Interview with Dr Michael Heldmann
Looking back at 25 years of Best Styles, Dr Michael Heldmann, CIO Systematic Equity, delves into the history of the strategy’s fundamental milestones and its evolution over time, underpinned by rigorous proprietary research and thoughtful innovation, as well as its ongoing development and the successful incorporation of Artificial Intelligence.
Q: Michael, looking back at 25 years of Best Styles performance, what do investors appreciate the most about Best Styles in your opinion?
Our investors are generally result-oriented and, as such, the stable and consistent outperformance over time is top of the list here. Clients also really appreciate the flexibility that Best Styles offers them to target their individual needs. Increasingly popular examples include, of course, sustainable investment solutions like Best Styles SRI (Sustainable and Responsible Investments), where in recent years we have been able to win new clients and to help existing ones meet their extended set of goals. Our income-oriented Global High Dividend strategy is another example where a client-specific solution grew into a successful global product offering.
Q: Can you tell us a bit more about the integration of sustainability aspects into the approach? How adaptable is the approach?
The integration of sustainability into Best Styles has been exceptionally smooth. With data being at the core of Best Styles, the increased availability of sustainability-related data has made our approach uniquely adept at reliably and robustly incorporating sustainability considerations into our analytical framework. Best Styles has been successfully extended to objectives such as CO2 reduction, improved sustainability ratings or exposure to SDGs (Sustainable Development Goals).
Q: As the Best Styles strategy celebrates its 25th anniversary, what has been key to its enduring success?
Our success is built on the deep belief in our investment philosophy, understanding that risk premia provide a reliable sources of excess returns.
To build a truly diversified core portfolio we need three essential ingredients: companies with attractive valuations, those with strong trends in share price, earnings or other important financial metrics, and highly resilient companies measured by their financial and industry position, often called high-quality companies.
But these three elements are not enough in order to manage a portfolio successfully through multiple economic and market cycles. They have to be combined in a comprehensive way using sophisticated risk management and portfolio construction techniques.

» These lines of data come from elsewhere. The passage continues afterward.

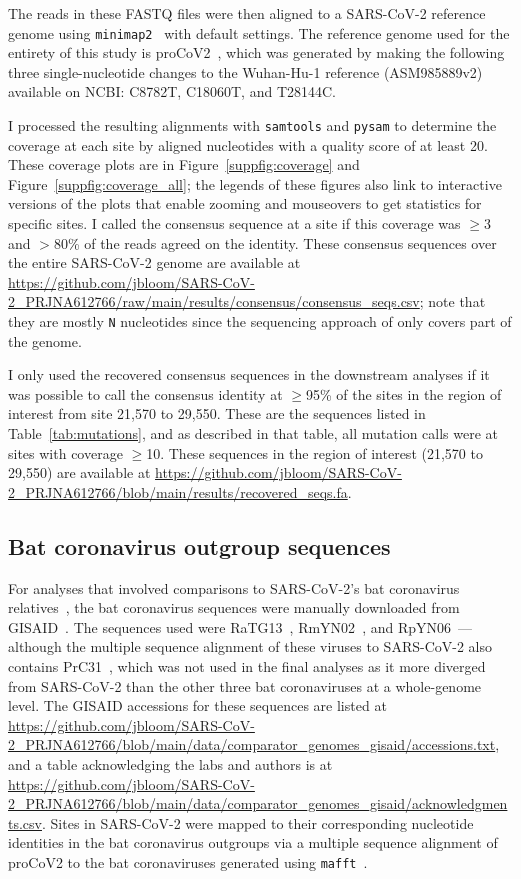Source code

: \documentclass[9pt,twocolumn,twoside]{gsajnl_modified}
\begin{document}
{The reads in these FASTQ files were then aligned to a SARS-CoV-2 reference genome using \texttt{minimap2}~\citep{li2018minimap2} with default settings.
The reference genome used for the entirety of this study is proCoV2~\citep{kumar2021evolutionary}, which was generated by making the following three single-nucleotide changes to the Wuhan-Hu-1 reference (ASM985889v2) available on NCBI: C8782T, C18060T, and T28144C.

I processed the resulting alignments with \texttt{samtools} and \texttt{pysam} to determine the coverage at each site by aligned nucleotides with a quality score of at least 20.
These coverage plots are in Figure~\ref{suppfig:coverage} and Figure~\ref{suppfig:coverage_all}; the legends of these figures also link to interactive versions of the plots that enable zooming and mouseovers to get statistics for specific sites.
I called the consensus sequence at a site if this coverage was $\ge$3 and $>$80\% of the reads agreed on the identity.
These consensus sequences over the entire SARS-CoV-2 genome are available at \url{https://github.com/jbloom/SARS-CoV-2_PRJNA612766/raw/main/results/consensus/consensus_seqs.csv}; note that they are mostly \texttt{N} nucleotides since the sequencing approach of \citet{wang2020medRxiv} only covers part of the genome.

I only used the recovered consensus sequences in the downstream analyses if it was possible to call the consensus identity at $\ge$95\% of the sites in the region of interest from site 21,570 to 29,550.
These are the sequences listed in Table~\ref{tab:mutations}, and as described in that table, all mutation calls were at sites with coverage $\ge$10.
These sequences in the region of interest (21,570 to 29,550) are available at \url{https://github.com/jbloom/SARS-CoV-2_PRJNA612766/blob/main/results/recovered_seqs.fa}.

\subsection{Bat coronavirus outgroup sequences}
For analyses that involved comparisons to SARS-CoV-2's bat coronavirus relatives~\citep{lytras2021exploring}, the bat coronavirus sequences were manually downloaded from GISAID~\citep{shu2017gisaid}.
The sequences used were RaTG13~\citep{zhou2020pneumonia}, RmYN02~\citep{zhou2020novel}, and RpYN06~\citep{zhou2021identification}---although the multiple sequence alignment of these viruses to SARS-CoV-2 also contains PrC31~\citep{li2021novel}, which was not used in the final analyses as it more diverged from SARS-CoV-2 than the other three bat coronaviruses at a whole-genome level.
The GISAID accessions for these sequences are listed at \url{https://github.com/jbloom/SARS-CoV-2_PRJNA612766/blob/main/data/comparator_genomes_gisaid/accessions.txt}, and a table acknowledging the labs and authors is at \url{https://github.com/jbloom/SARS-CoV-2_PRJNA612766/blob/main/data/comparator_genomes_gisaid/acknowledgments.csv}.
Sites in SARS-CoV-2 were mapped to their corresponding nucleotide identities in the bat coronavirus outgroups via a multiple sequence alignment of proCoV2 to the bat coronaviruses generated using \texttt{mafft}~\citep{katoh2013mafft}.

}
\end{document}
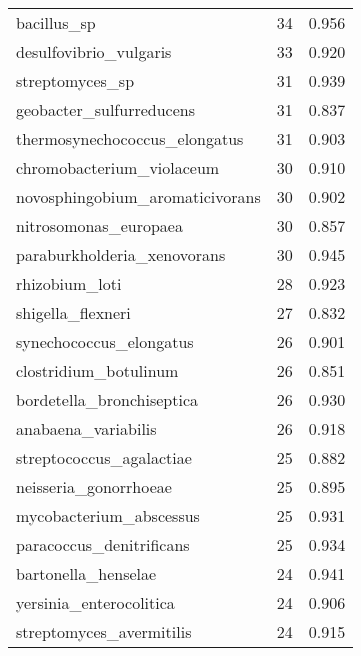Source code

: \begin{tabular}{lrr}
                                 bacillus\_sp &                  34 &     0.956 \\
                      desulfovibrio\_vulgaris &                  33 &     0.920 \\
                             streptomyces\_sp &                  31 &     0.939 \\
                    geobacter\_sulfurreducens &                  31 &     0.837 \\
               thermosynechococcus\_elongatus &                  31 &     0.903 \\
                   chromobacterium\_violaceum &                  30 &     0.910 \\
             novosphingobium\_aromaticivorans &                  30 &     0.902 \\
                       nitrosomonas\_europaea &                  30 &     0.857 \\
                 paraburkholderia\_xenovorans &                  30 &     0.945 \\
                              rhizobium\_loti &                  28 &     0.923 \\
                           shigella\_flexneri &                  27 &     0.832 \\
                     synechococcus\_elongatus &                  26 &     0.901 \\
                       clostridium\_botulinum &                  26 &     0.851 \\
                   bordetella\_bronchiseptica &                  26 &     0.930 \\
                         anabaena\_variabilis &                  26 &     0.918 \\
                    streptococcus\_agalactiae &                  25 &     0.882 \\
                       neisseria\_gonorrhoeae &                  25 &     0.895 \\
                     mycobacterium\_abscessus &                  25 &     0.931 \\
                    paracoccus\_denitrificans &                  25 &     0.934 \\
                         bartonella\_henselae &                  24 &     0.941 \\
                     yersinia\_enterocolitica &                  24 &     0.906 \\
                    streptomyces\_avermitilis &                  24 &     0.915 \\

\end{tabular}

What sets us apart is our dedication to these principles, despite significant market turmoil from time to time, combined with continuous investment in research to improve our methods, and a commitment to cover an ever-increasing quantity of data. Furthermore, artificial intelligence, machine learning and alternative data have played and will play an important part in keeping our edge as well.
Q: If you look back, what have been particularly difficult decisions and why?
Often, a difficult decision for a process-driven manager is centered around finding the balance between the stability of the process and a constant need to evolve. Stability leads to faith in reproducibility and to a situation where a track record can be indicative of future performance. Without stability, this connection between the past and the future may not be valid any longer. At the same time, I believe one cannot follow a completely static model, since there is a need to deal with constant, sometimes structural change in markets. Hence, one needs to find a balance between continuity and innovation.
For Best Styles, we have made the conscious decision to adhere to the basic concepts of the strategy for the long run. These include the beliefs that risk premia are key in understanding market returns, that the five investment styles we exploit (Value, Momentum, Revisions, Growth, and Quality) are the main drivers of excess returns, and that portfolio construction is a key ingredient for a successful strategy.
At the same time, it is clear that the “details” of how we find Value stocks, stocks with a strong trend, or high-quality companies, need to be adapted and improved over time. Obvious reasons why include the availability of new data sources or methods.
We strive to incorporate all possible improvements as early as possible, often being a pioneer in the field (like, for example, in the area of AI). More subtle reasons include changes in the way the market prices certain risks. There are times, for instance, when the financial leverage of a company might be perceived as risky, while at other times it might be perceived as a necessary tool to boost the bottom line. This makes it necessary to regularly review and evolve the definition of Value, for example according to the market’s risk perception.
Hence, knowing where and when to be dynamic and where and when to prefer stability is key to a successful quantitative product.
Q: You mentioned AI as an example. In how far is this already part of Best Styles and are you working on integrating further innovations in that regard?
We have been using AI in the form of machine learning since 2007, including it as a complement to classic methods such as linear regression. Such usage will continue to be an important element of our approach.
Another very exciting area is the use of AI to generate insights from unstructured data. Take, for instance, Natural Language Processing (NLP), which we have been working on very intensively over the past decade and which we have been using very successfully. To give just an example: we convert earnings call transcripts into information that can actually be used for portfolio construction.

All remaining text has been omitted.